The City College of New York
New York City
February 18-19, 2007

Summary

The Ninth Columbia School Conference was held at the same site as the Eighth, at City College on 137th Street in Manhattan. Sponsored by the Columbia School Linguistic Society and by the City College School of Education, it ran from February 18-19, 2007. The conference featured two invited speakers: Elizabeth Traugott of Stanford University in California, and Yishai Tobin of Ben-Gurion University at Be'er Sheva in Israel.

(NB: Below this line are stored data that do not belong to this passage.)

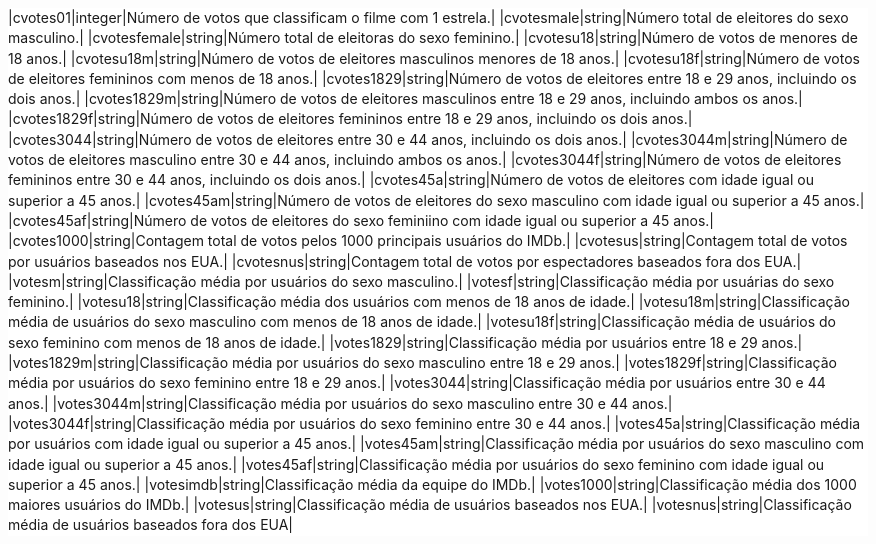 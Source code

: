 |cvotes01|integer|Número de votos que classificam o filme com 1 estrela.|
|cvotesmale|string|Número total de eleitores do sexo masculino.|
|cvotesfemale|string|Número total de eleitoras do sexo feminino.|
|cvotesu18|string|Número de votos de menores de 18 anos.|
|cvotesu18m|string|Número de votos de eleitores masculinos menores de 18 anos.|
|cvotesu18f|string|Número de votos de eleitores femininos com menos de 18 anos.|
|cvotes1829|string|Número de votos de eleitores entre 18 e 29 anos, incluindo os dois anos.|
|cvotes1829m|string|Número de votos de eleitores masculinos entre 18 e 29 anos, incluindo ambos os anos.|
|cvotes1829f|string|Número de votos de eleitores femininos entre 18 e 29 anos, incluindo os dois anos.|
|cvotes3044|string|Número de votos de eleitores entre 30 e 44 anos, incluindo os dois anos.|
|cvotes3044m|string|Número de votos de eleitores masculino entre 30 e 44 anos, incluindo ambos os anos.|
|cvotes3044f|string|Número de votos de eleitores femininos entre 30 e 44 anos, incluindo os dois anos.|
|cvotes45a|string|Número de votos de eleitores com idade igual ou superior a 45 anos.|
|cvotes45am|string|Número de votos de eleitores do sexo masculino com idade igual ou superior a 45 anos.|
|cvotes45af|string|Número de votos de eleitores do sexo feminiino com idade igual ou superior a 45 anos.|
|cvotes1000|string|Contagem total de votos pelos 1000 principais usuários do IMDb.|
|cvotesus|string|Contagem total de votos por usuários baseados nos EUA.|
|cvotesnus|string|Contagem total de votos por espectadores baseados fora dos EUA.|
|votesm|string|Classificação média por usuários do sexo masculino.|
|votesf|string|Classificação média por usuárias do sexo feminino.|
|votesu18|string|Classificação média dos usuários com menos de 18 anos de idade.|
|votesu18m|string|Classificação média de usuários do sexo masculino com menos de 18 anos de idade.|
|votesu18f|string|Classificação média de usuários do sexo feminino com menos de 18 anos de idade.|
|votes1829|string|Classificação média por usuários entre 18 e 29 anos.|
|votes1829m|string|Classificação média por usuários do sexo masculino entre 18 e 29 anos.|
|votes1829f|string|Classificação média por usuários do sexo feminino entre 18 e 29 anos.|
|votes3044|string|Classificação média por usuários entre 30 e 44 anos.|
|votes3044m|string|Classificação média por usuários do sexo masculino entre 30 e 44 anos.|
|votes3044f|string|Classificação média por usuários do sexo feminino entre 30 e 44 anos.|
|votes45a|string|Classificação média por usuários com idade igual ou superior a 45 anos.|
|votes45am|string|Classificação média por usuários do sexo masculino com idade igual ou superior a 45 anos.|
|votes45af|string|Classificação média por usuários do sexo feminino com idade igual ou superior a 45 anos.|
|votesimdb|string|Classificação média da equipe do IMDb.|
|votes1000|string|Classificação média dos 1000 maiores usuários do IMDb.|
|votesus|string|Classificação média de usuários baseados nos EUA.|
|votesnus|string|Classificação média de usuários baseados fora dos EUA|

As Elizabeth Traugott remarked, CSLS conferences are truly confer-ences, in that every talk is allotted time for questions and discussions. At this one, presenters and audiences were not burdened with concurrent program items. A total of twenty talks ranged from text-based empirical research on individual grammatical and phonological phenomena, to more theoretical discussions of Columbia School history and methodology, to the ad-hoc linguistic methodologies of our legal system. Languages analyzed included English and other European languages, Hebrew, Korean, and sign languages.

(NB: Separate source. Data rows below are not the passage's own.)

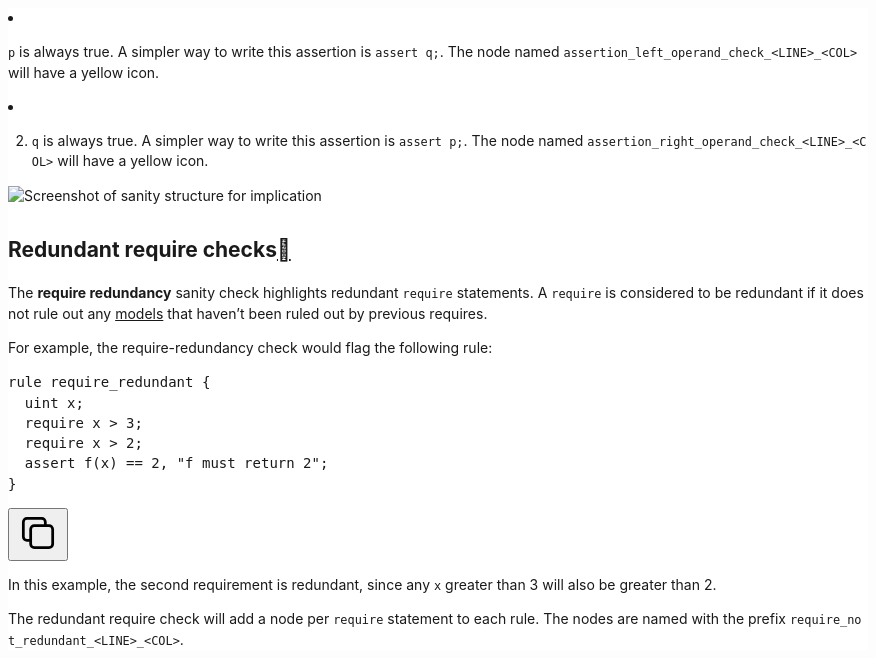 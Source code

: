<li><p><code class="docutils literal notranslate"><span class="pre">p</span></code> is always true. A simpler way to write this assertion is <code class="docutils literal notranslate"><span class="pre">assert</span> <span class="pre">q;</span></code>. The node named <code class="docutils literal notranslate"><span class="pre">assertion_left_operand_check_&lt;LINE&gt;_&lt;COL&gt;</span></code> will have a yellow icon.</p></li>
</ol>
</li>
<li><ol class="arabic simple" start="2">
<li><p><code class="docutils literal notranslate"><span class="pre">q</span></code> is always true. A simpler way to write this assertion is <code class="docutils literal notranslate"><span class="pre">assert</span> <span class="pre">p;</span></code>. The node named <code class="docutils literal notranslate"><span class="pre">assertion_right_operand_check_&lt;LINE&gt;_&lt;COL&gt;</span></code> will have a yellow icon.</p></li>
</ol>
</li>
</ul>
<p><img alt="Screenshot of sanity structure for implication" src="../../../_images/implication_sanity_structure.png"></p>
</section>
<section id="redundant-require-checks">
<span id="sanity-redundant-require"></span><h2>Redundant require checks<a class="headerlink" href="#redundant-require-checks" title="Link to this heading"></a></h2>
<p>The <strong>require redundancy</strong> sanity check highlights redundant <code class="docutils literal notranslate"><span class="pre">require</span></code> statements.
A <code class="docutils literal notranslate"><span class="pre">require</span></code> is considered to be redundant if it does not rule out any <a class="reference internal" href="../../user-guide/glossary.html#term-model"><span class="xref std std-term">models</span></a>
that haven’t been ruled out by previous requires.</p>
<p>For example, the require-redundancy check would flag the following rule:</p>
<div class="highlight-cvl notranslate"><div class="highlight"><pre id="codecell7"><span></span><span class="k">rule</span><span class="w"> </span><span class="nc">require_redundant</span><span class="w"> </span><span class="p">{</span>
<span class="w">  </span><span class="kt">uint</span><span class="w"> </span>x<span class="p">;</span>
<span class="w">  </span><span class="kr">require</span><span class="w"> </span>x<span class="w"> </span><span class="o">&gt;</span><span class="w"> </span><span class="m m-Decimal">3</span><span class="p">;</span>
<span class="w">  </span><span class="kr">require</span><span class="w"> </span>x<span class="w"> </span><span class="o">&gt;</span><span class="w"> </span><span class="m m-Decimal">2</span><span class="p">;</span>
<span class="w">  </span><span class="kr">assert</span><span class="w"> </span>f<span class="p">(</span>x<span class="p">)</span><span class="w"> </span><span class="o">==</span><span class="w"> </span><span class="m m-Decimal">2</span><span class="p">,</span><span class="w"> </span><span class="s2">"f must return 2"</span><span class="p">;</span>
<span class="p">}</span>
</pre><button class="copybtn o-tooltip--left" data-tooltip="Copy" data-clipboard-target="#codecell7">
      <svg xmlns="http://www.w3.org/2000/svg" class="icon icon-tabler icon-tabler-copy" width="44" height="44" viewBox="0 0 24 24" stroke-width="1.5" stroke="#000000" fill="none" stroke-linecap="round" stroke-linejoin="round">
  <title>Copy to clipboard</title>
  <path stroke="none" d="M0 0h24v24H0z" fill="none"></path>
  <rect x="8" y="8" width="12" height="12" rx="2"></rect>
  <path d="M16 8v-2a2 2 0 0 0 -2 -2h-8a2 2 0 0 0 -2 2v8a2 2 0 0 0 2 2h2"></path>
</svg>
    </button></div>
</div>
<p>In this example, the second requirement is redundant, since any <code class="docutils literal notranslate"><span class="pre">x</span></code> greater
than 3 will also be greater than 2.</p>
<p>The redundant require check will add a node per <code class="docutils literal notranslate"><span class="pre">require</span></code> statement to each rule.  The nodes are named with the prefix <code class="docutils literal notranslate"><span class="pre">require_not_redundant_&lt;LINE&gt;_&lt;COL&gt;</span></code>.</p>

Speakers hailed from four states and four countries - it appears that diversity was diminished by new difficulties in obtaining visas. Nevertheless, other schools of thought were represented, and presenters ranged from esteemed academics to graduate students. In keeping with the empirical traditions of the Columbia School, ad-hoc introspective sentence or non-sentence examples were not cited - the provenance of all data presented was clearly labeled as to the corpus it was found in.

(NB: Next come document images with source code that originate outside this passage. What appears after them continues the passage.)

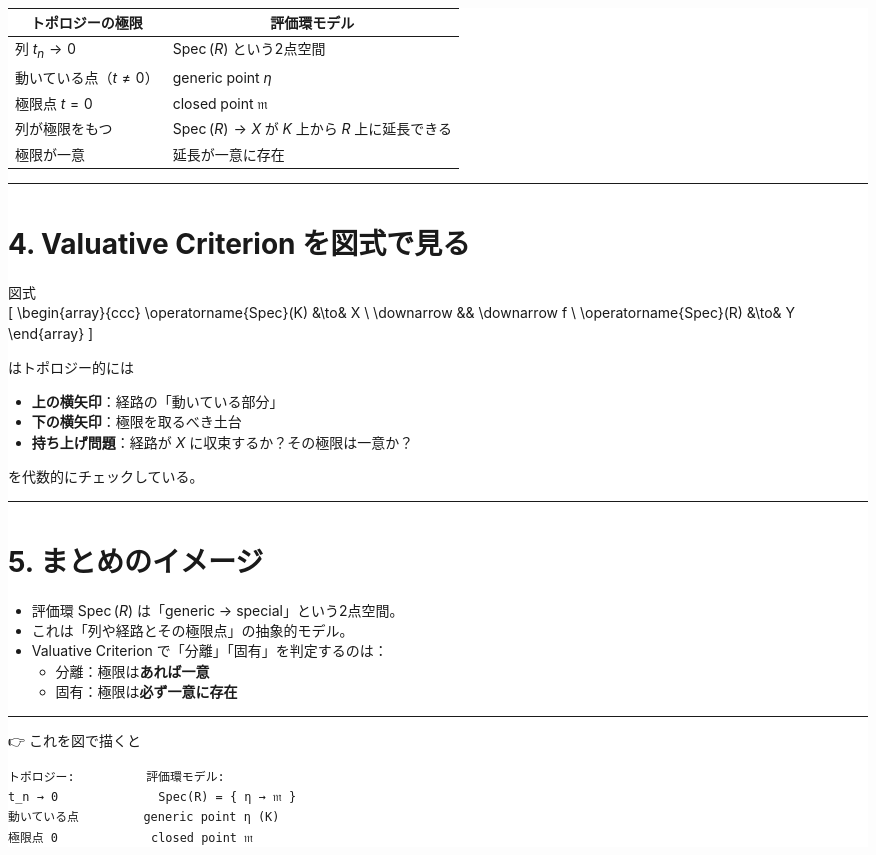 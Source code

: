 | トポロジーの極限 | 評価環モデル |
|----------------|----------------|
| 列 $t_n \to 0$ | $\operatorname{Spec}(R)$ という2点空間 |
| 動いている点（$t \neq 0$） | generic point $\eta$ |
| 極限点 $t=0$ | closed point $\mathfrak{m}$ |
| 列が極限をもつ | $\operatorname{Spec}(R) \to X$ が $K$ 上から $R$ 上に延長できる |
| 極限が一意 | 延長が一意に存在 |

---

# 4. Valuative Criterion を図式で見る

図式  
\[
\begin{array}{ccc}
\operatorname{Spec}(K) &\to& X \\
\downarrow && \downarrow f \\
\operatorname{Spec}(R) &\to& Y
\end{array}
\]

はトポロジー的には  

- **上の横矢印**：経路の「動いている部分」  
- **下の横矢印**：極限を取るべき土台  
- **持ち上げ問題**：経路が $X$ に収束するか？その極限は一意か？  

を代数的にチェックしている。

---

# 5. まとめのイメージ

- 評価環 $\operatorname{Spec}(R)$ は「generic → special」という2点空間。  
- これは「列や経路とその極限点」の抽象的モデル。  
- Valuative Criterion で「分離」「固有」を判定するのは：  
  - 分離：極限は**あれば一意**  
  - 固有：極限は**必ず一意に存在**  

---

👉 これを図で描くと  

```
トポロジー:          評価環モデル:
t_n → 0              Spec(R) = { η → 𝔪 }
動いている点         generic point η (K)
極限点 0             closed point 𝔪
```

In the first morning session, invited speaker Traugott gave a construction grammar analysis of grammaticalization and emergent constructions. Then Ellen Contini-Morava and Ricardo Otheguy formed a panel to discuss Traugott's paper from a Columbia School viewpoint. In the afternoon session on the second day, Yishai Tobin presented his invited talk on Israeli Sign Language. He demonstrated the strong influence of meaning on the form of its gestures, even on its grammar.

In the conference room was a display table of CSLS publications for sale at special prices. There were plenty of refreshments, and two included luncheons. On Sunday evening, many of the conference attendees convened for a group dinner at Sezz Medi', a small Italian restaurant on Amsterdam Avenue. During the second luncheon, Elizabeth Traugott was asked for her comments and questions about the conference, and then Alan Huffman, Yishai Tobin, Nancy Stern, Wallace Reid, and Robert Kirsner responded.

At the business meeting after Monday's presentations, Society members discussed the venue for the next conference and the publication of the next volume with the proceedings of this and the last conference. It was decided that Professor Reid would organize the next conference at Rutgers where he teaches, with the help of Betsy Rodriguez-Bachiller and Charlene Crupi. Bob de Jonge agreed to edit the next volume, along with Charlene Crupi and Thomas Eccardt.

The attendees applauded to thank Joseph Davis, Ricardo Otheguy, and Nancy Stern who organized the conference. Thanks are also due to Bob de Jonge, Michael Kaplan, Benjamin S. Kirzhner, Tania Peña, Betsy Rodríguez-Bachiller, and Thomas Eccardt.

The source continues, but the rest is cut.